Senin, 28 Februari 2011

12 Guru Kritis ini Pantang Menyerah...


Endro Hardjito, Ketua Komite SMA 1 Purwakarta, mencabut gugatannya kepada Lilis Yani Sugiati, mantan guru sekolah itu, dan memilih menyelesaikannya secara kekeluargaan. Namun, Yani dan 11 mantan guru lain meminta penegak hukum tetap mengusut dugaan penyimpangan anggaran SMA 1 Purwakarta.

Majelis hakim Pengadilan Negeri Purwakarta, Jawa Barat, yang dipimpin Ayumi Susriani, Kamis (24/2/2011), mengabulkan pencabutan gugatan Endro. Endro menggugat perdata Lilis, antara lain karena telah melaporkan dugaan penyimpangan dana sekolah ke Kepolisian Daerah Jawa Barat.

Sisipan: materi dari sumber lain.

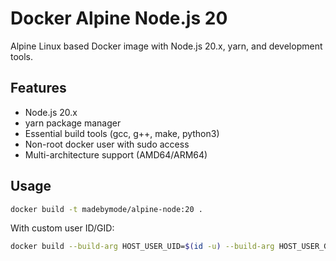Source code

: # Docker Alpine Node.js 20

Alpine Linux based Docker image with Node.js 20.x, yarn, and development tools.

## Features

- Node.js 20.x
- yarn package manager
- Essential build tools (gcc, g++, make, python3)
- Non-root docker user with sudo access
- Multi-architecture support (AMD64/ARM64)

## Usage

```bash
docker build -t madebymode/alpine-node:20 .
```

With custom user ID/GID:

```bash
docker build --build-arg HOST_USER_UID=$(id -u) --build-arg HOST_USER_GID=$(id -g) -t madebymode/alpine-node:20 .
```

Endro merasa dirugikan oleh laporan tersebut karena harus menjalani pemeriksaan kepolisian. Lilis adalah satu dari 12 guru SMA 1 Purwakarta yang dimutasi ke sejumlah sekolah di daerah pinggiran Purwakarta, seperti Maniis, Plered, dan Sukatani, karena mengkritisi kebijakan sekolah.

Mereka dipindah setelah beberapa kali berunjuk rasa menuntut transparansi pengelolaan anggaran sekolah. Para guru menduga ada sekitar Rp 1 miliar dana yang dipungut dari orangtua siswa ataupun bantuan pemerintah yang tidak dapat dipertanggungjawabkan.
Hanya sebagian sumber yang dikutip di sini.